Exercise objective →
Return all the lines below exactly as written. Drop every picture.
--- Material for this exercise Enclosed Below ---
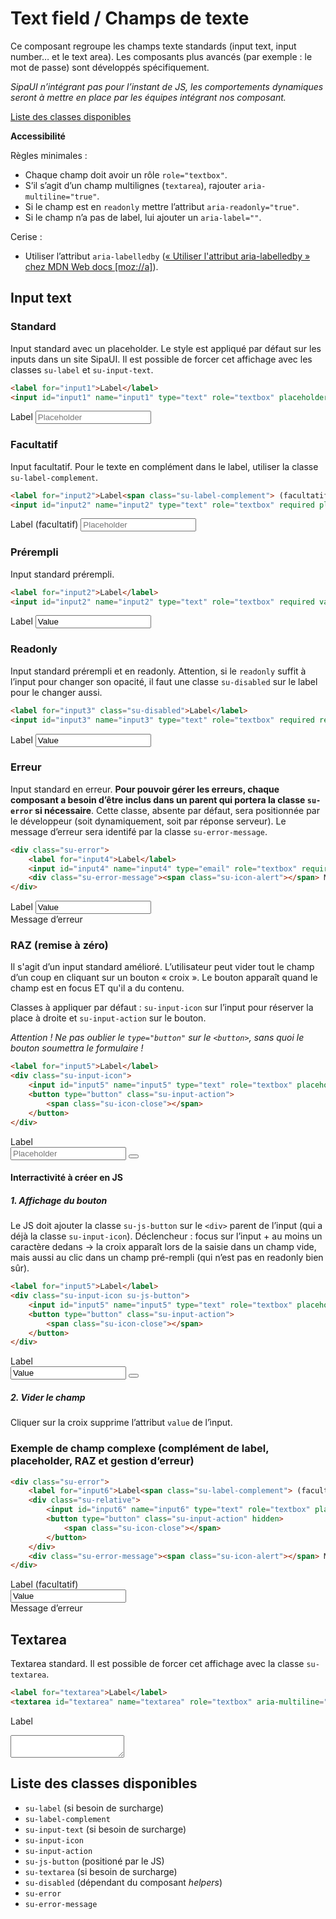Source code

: # Text field / Champs de texte

Ce composant regroupe les champs texte standards (input text, input number… et le text area). Les composants plus avancés (par exemple&nbsp;: le mot de passe) sont développés spécifiquement.

<p class="alerte"><span class="su-icon-alert"></span> <em>SipaUI n’intégrant pas pour l’instant de JS, les comportements dynamiques seront à mettre en place par les équipes intégrant nos composant.</em></p>

<a href="#liste-classes" target="_self" class="su-link-button">Liste des classes disponibles</a>

**Accessibilité**

Règles minimales&nbsp;:
- Chaque champ doit avoir un rôle `role="textbox"`.
- S’il s’agit d’un champ multilignes (`textarea`), rajouter `aria-multiline="true"`.
- Si le champ est en `readonly` mettre l’attribut `aria-readonly="true"`.
- Si le champ n’a pas de label, lui ajouter un `aria-label=""`.

Cerise&nbsp;:
- Utiliser l’attribut `aria-labelledby` (<a href="https://developer.mozilla.org/fr/docs/Accessibilité/ARIA/Techniques_ARIA/Utiliser_l_attribut_aria-labelledby" target="_blank" rel="noopener" class="su-link">«&nbsp;Utiliser l'attribut aria-labelledby&nbsp;» chez MDN Web docs [moz://a]</a>).

<!-- STORY -->

## Input text


### Standard
Input standard avec un placeholder. Le style est appliqué par défaut sur les inputs dans un site SipaUI. Il est possible de forcer cet affichage avec les classes `su-label` et `su-input-text`.

```html
<label for="input1">Label</label>
<input id="input1" name="input1" type="text" role="textbox" placeholder="Placeholder">
```
<label for="input1">Label</label>
<input id="input1" name="input1" type="text" role="textbox" placeholder="Placeholder">

### Facultatif
Input facultatif. Pour le texte en complément dans le label, utiliser la classe `su-label-complement`.
```html
<label for="input2">Label<span class="su-label-complement"> (facultatif)</span></label>
<input id="input2" name="input2" type="text" role="textbox" required placeholder="Placeholder">
```
<label for="input2">Label<span class="su-label-complement"> (facultatif)</span></label>
<input id="input2" name="input2" type="text" role="textbox" required placeholder="Placeholder">

### Prérempli
Input standard prérempli.
```html
<label for="input2">Label</label>
<input id="input2" name="input2" type="text" role="textbox" required value="Value">
```
<label for="input2">Label</label>
<input id="input2" name="input2" type="text" role="textbox" required value="Value">

### Readonly
Input standard prérempli et en readonly. Attention, si le `readonly` suffit à l’input pour changer son opacité, il faut une classe `su-disabled` sur le label pour le changer aussi.
```html
<label for="input3" class="su-disabled">Label</label>
<input id="input3" name="input3" type="text" role="textbox" required readonly aria-readonly="true" value="Value">
```
<label for="input2" class="su-disabled">Label</label>
<input id="input2" name="input3" type="text" role="textbox" required readonly aria-readonly="true" value="Value">

### Erreur
Input standard en erreur. **Pour pouvoir gérer les erreurs, chaque composant a besoin d’être inclus dans un parent qui portera la classe `su-error` si nécessaire**. Cette classe, absente par défaut, sera positionnée par le développeur (soit dynamiquement, soit par réponse serveur). Le message d’erreur sera identifé par la classe `su-error-message`.

```html
<div class="su-error">
	<label for="input4">Label</label>
	<input id="input4" name="input4" type="email" role="textbox" required value="Value">
	<div class="su-error-message"><span class="su-icon-alert"></span> Message d’erreur</div>
</div>
```
<div class="su-error">
	<label for="input4">Label</label>
	<input id="input4" name="input4" type="email" role="textbox" required value="Value">
	<div class="su-error-message"><span class="su-icon-alert"></span> Message d’erreur</div>
</div>

### RAZ (remise à zéro)

Il s'agit d’un input standard amélioré. L’utilisateur peut vider tout le champ d’un coup en cliquant sur un bouton «&nbsp;croix&nbsp;». Le bouton apparaît quand le champ est en focus ET qu'il a du contenu.

Classes à appliquer par défaut&nbsp;: `su-input-icon` sur l’input pour réserver la place à droite et `su-input-action` sur le bouton.

*Attention&nbsp;! Ne pas oublier le `type="button"` sur le `<button>`, sans quoi le bouton soumettra le formulaire&nbsp;!*

```html
<label for="input5">Label</label>
<div class="su-input-icon">
	<input id="input5" name="input5" type="text" role="textbox" placeholder="Placeholder" required>
	<button type="button" class="su-input-action">
		<span class="su-icon-close"></span>
	</button>
</div>
```

<div><!-- échappement markdown -->
<label for="input5">Label</label>
<div class="su-input-icon">
	<input id="input5" name="input5" type="text" role="textbox" placeholder="Placeholder" required>
	<button type="button" class="su-input-action">
		<span class="su-icon-close"></span>
	</button>
</div>
</div>

#### Interractivité à créer en JS
 
##### 1. Affichage du bouton
 
Le JS doit ajouter la classe `su-js-button` sur le `<div>` parent de l’input (qui a déjà la classe `su-input-icon`). Déclencheur&nbsp;: focus sur l’input + au moins un caractère dedans -> la croix apparaît lors de la saisie dans un champ vide, mais aussi au clic dans un champ pré-rempli (qui n’est pas en readonly bien sûr).

```html
<label for="input5">Label</label>
<div class="su-input-icon su-js-button">
	<input id="input5" name="input5" type="text" role="textbox" placeholder="Placeholder" required required value="Value">
	<button type="button" class="su-input-action">
		<span class="su-icon-close"></span>
	</button>
</div>
```

<div><!-- échappement markdown -->
<label for="input5">Label</label>
<div class="su-input-icon su-js-button">
	<input id="input5" name="input5" type="text" role="textbox" placeholder="Placeholder" required value="Value">
	<button type="button" class="su-input-action">
		<span class="su-icon-close"></span>
	</button>
</div>
</div>

##### 2. Vider le champ

Cliquer sur la croix supprime l’attribut `value` de l’ìnput.


### Exemple de champ complexe (complément de label, placeholder, RAZ et gestion d’erreur)

```html
<div class="su-error">
	<label for="input6">Label<span class="su-label-complement"> (facultatif)</span></label>
	<div class="su-relative">
		<input id="input6" name="input6" type="text" role="textbox" placeholder="Placeholder" class="su-input-icon" required value="Value">
		<button type="button" class="su-input-action" hidden>
			<span class="su-icon-close"></span>
		</button>
	</div>
	<div class="su-error-message"><span class="su-icon-alert"></span> Message d’erreur</div>
</div>
```

<div class="su-error">
	<label for="input6">Label<span class="su-label-complement"> (facultatif)</span></label>
	<div class="su-relative">
		<input id="input6" name="input6" type="text" role="textbox" placeholder="Placeholder" class="su-input-icon" required value="Value">
		<button type="button" class="su-input-action" hidden>
			<span class="su-icon-close"></span>
		</button>
	</div>
	<div class="su-error-message"><span class="su-icon-alert"></span> Message d’erreur</div>
</div>

## Textarea
Textarea standard. Il est possible de forcer cet affichage avec la classe `su-textarea`.
```html
<label for="textarea">Label</label>
<textarea id="textarea" name="textarea" role="textbox" aria-multiline="true" required></textarea>
```
<label for="textarea">Label</label>
<textarea id="textarea" required></textarea>

<div id="liste-classes">

## Liste des classes disponibles
- `su-label` (si besoin de surcharge)
- `su-label-complement`
- `su-input-text` (si besoin de surcharge)
- `su-input-icon`
- `su-input-action`
- `su-js-button` (positioné par le JS)
- `su-textarea` (si besoin de surcharge)
- `su-disabled` (dépendant du composant *helpers*)
- `su-error`
- `su-error-message`

</div>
--- End of Enclosed Material for this exercise ---
Answer section →
Source code

: # Text field / Champs de texte

Ce composant regroupe les champs texte standards (input text, input number… et le text area). Les composants plus avancés (par exemple&nbsp;: le mot de passe) sont développés spécifiquement.

<p class="alerte"><span class="su-icon-alert"></span> <em>SipaUI n’intégrant pas pour l’instant de JS, les comportements dynamiques seront à mettre en place par les équipes intégrant nos composant.</em></p>

<a href="#liste-classes" target="_self" class="su-link-button">Liste des classes disponibles</a>

**Accessibilité**

Règles minimales&nbsp;:
- Chaque champ doit avoir un rôle `role="textbox"`.
- S’il s’agit d’un champ multilignes (`textarea`), rajouter `aria-multiline="true"`.
- Si le champ est en `readonly` mettre l’attribut `aria-readonly="true"`.
- Si le champ n’a pas de label, lui ajouter un `aria-label=""`.

Cerise&nbsp;:
- Utiliser l’attribut `aria-labelledby` (<a href="https://developer.mozilla.org/fr/docs/Accessibilité/ARIA/Techniques_ARIA/Utiliser_l_attribut_aria-labelledby" target="_blank" rel="noopener" class="su-link">«&nbsp;Utiliser l'attribut aria-labelledby&nbsp;» chez MDN Web docs [moz://a]</a>).

<!-- STORY -->

## Input text


### Standard
Input standard avec un placeholder. Le style est appliqué par défaut sur les inputs dans un site SipaUI. Il est possible de forcer cet affichage avec les classes `su-label` et `su-input-text`.

```html
<label for="input1">Label</label>
<input id="input1" name="input1" type="text" role="textbox" placeholder="Placeholder">
```
<label for="input1">Label</label>
<input id="input1" name="input1" type="text" role="textbox" placeholder="Placeholder">

### Facultatif
Input facultatif. Pour le texte en complément dans le label, utiliser la classe `su-label-complement`.
```html
<label for="input2">Label<span class="su-label-complement"> (facultatif)</span></label>
<input id="input2" name="input2" type="text" role="textbox" required placeholder="Placeholder">
```
<label for="input2">Label<span class="su-label-complement"> (facultatif)</span></label>
<input id="input2" name="input2" type="text" role="textbox" required placeholder="Placeholder">

### Prérempli
Input standard prérempli.
```html
<label for="input2">Label</label>
<input id="input2" name="input2" type="text" role="textbox" required value="Value">
```
<label for="input2">Label</label>
<input id="input2" name="input2" type="text" role="textbox" required value="Value">

### Readonly
Input standard prérempli et en readonly. Attention, si le `readonly` suffit à l’input pour changer son opacité, il faut une classe `su-disabled` sur le label pour le changer aussi.
```html
<label for="input3" class="su-disabled">Label</label>
<input id="input3" name="input3" type="text" role="textbox" required readonly aria-readonly="true" value="Value">
```
<label for="input2" class="su-disabled">Label</label>
<input id="input2" name="input3" type="text" role="textbox" required readonly aria-readonly="true" value="Value">

### Erreur
Input standard en erreur. **Pour pouvoir gérer les erreurs, chaque composant a besoin d’être inclus dans un parent qui portera la classe `su-error` si nécessaire**. Cette classe, absente par défaut, sera positionnée par le développeur (soit dynamiquement, soit par réponse serveur). Le message d’erreur sera identifé par la classe `su-error-message`.

```html
<div class="su-error">
	<label for="input4">Label</label>
	<input id="input4" name="input4" type="email" role="textbox" required value="Value">
	<div class="su-error-message"><span class="su-icon-alert"></span> Message d’erreur</div>
</div>
```
<div class="su-error">
	<label for="input4">Label</label>
	<input id="input4" name="input4" type="email" role="textbox" required value="Value">
	<div class="su-error-message"><span class="su-icon-alert"></span> Message d’erreur</div>
</div>

### RAZ (remise à zéro)

Il s'agit d’un input standard amélioré. L’utilisateur peut vider tout le champ d’un coup en cliquant sur un bouton «&nbsp;croix&nbsp;». Le bouton apparaît quand le champ est en focus ET qu'il a du contenu.

Classes à appliquer par défaut&nbsp;: `su-input-icon` sur l’input pour réserver la place à droite et `su-input-action` sur le bouton.

*Attention&nbsp;! Ne pas oublier le `type="button"` sur le `<button>`, sans quoi le bouton soumettra le formulaire&nbsp;!*

```html
<label for="input5">Label</label>
<div class="su-input-icon">
	<input id="input5" name="input5" type="text" role="textbox" placeholder="Placeholder" required>
	<button type="button" class="su-input-action">
		<span class="su-icon-close"></span>
	</button>
</div>
```

<div><!-- échappement markdown -->
<label for="input5">Label</label>
<div class="su-input-icon">
	<input id="input5" name="input5" type="text" role="textbox" placeholder="Placeholder" required>
	<button type="button" class="su-input-action">
		<span class="su-icon-close"></span>
	</button>
</div>
</div>

#### Interractivité à créer en JS
 
##### 1. Affichage du bouton
 
Le JS doit ajouter la classe `su-js-button` sur le `<div>` parent de l’input (qui a déjà la classe `su-input-icon`). Déclencheur&nbsp;: focus sur l’input + au moins un caractère dedans -> la croix apparaît lors de la saisie dans un champ vide, mais aussi au clic dans un champ pré-rempli (qui n’est pas en readonly bien sûr).

```html
<label for="input5">Label</label>
<div class="su-input-icon su-js-button">
	<input id="input5" name="input5" type="text" role="textbox" placeholder="Placeholder" required required value="Value">
	<button type="button" class="su-input-action">
		<span class="su-icon-close"></span>
	</button>
</div>
```

<div><!-- échappement markdown -->
<label for="input5">Label</label>
<div class="su-input-icon su-js-button">
	<input id="input5" name="input5" type="text" role="textbox" placeholder="Placeholder" required value="Value">
	<button type="button" class="su-input-action">
		<span class="su-icon-close"></span>
	</button>
</div>
</div>

##### 2. Vider le champ

Cliquer sur la croix supprime l’attribut `value` de l’ìnput.


### Exemple de champ complexe (complément de label, placeholder, RAZ et gestion d’erreur)

```html
<div class="su-error">
	<label for="input6">Label<span class="su-label-complement"> (facultatif)</span></label>
	<div class="su-relative">
		<input id="input6" name="input6" type="text" role="textbox" placeholder="Placeholder" class="su-input-icon" required value="Value">
		<button type="button" class="su-input-action" hidden>
			<span class="su-icon-close"></span>
		</button>
	</div>
	<div class="su-error-message"><span class="su-icon-alert"></span> Message d’erreur</div>
</div>
```

<div class="su-error">
	<label for="input6">Label<span class="su-label-complement"> (facultatif)</span></label>
	<div class="su-relative">
		<input id="input6" name="input6" type="text" role="textbox" placeholder="Placeholder" class="su-input-icon" required value="Value">
		<button type="button" class="su-input-action" hidden>
			<span class="su-icon-close"></span>
		</button>
	</div>
	<div class="su-error-message"><span class="su-icon-alert"></span> Message d’erreur</div>
</div>

## Textarea
Textarea standard. Il est possible de forcer cet affichage avec la classe `su-textarea`.
```html
<label for="textarea">Label</label>
<textarea id="textarea" name="textarea" role="textbox" aria-multiline="true" required></textarea>
```
<label for="textarea">Label</label>
<textarea id="textarea" required></textarea>

<div id="liste-classes">

## Liste des classes disponibles
- `su-label` (si besoin de surcharge)
- `su-label-complement`
- `su-input-text` (si besoin de surcharge)
- `su-input-icon`
- `su-input-action`
- `su-js-button` (positioné par le JS)
- `su-textarea` (si besoin de surcharge)
- `su-disabled` (dépendant du composant *helpers*)
- `su-error`
- `su-error-message`

</div>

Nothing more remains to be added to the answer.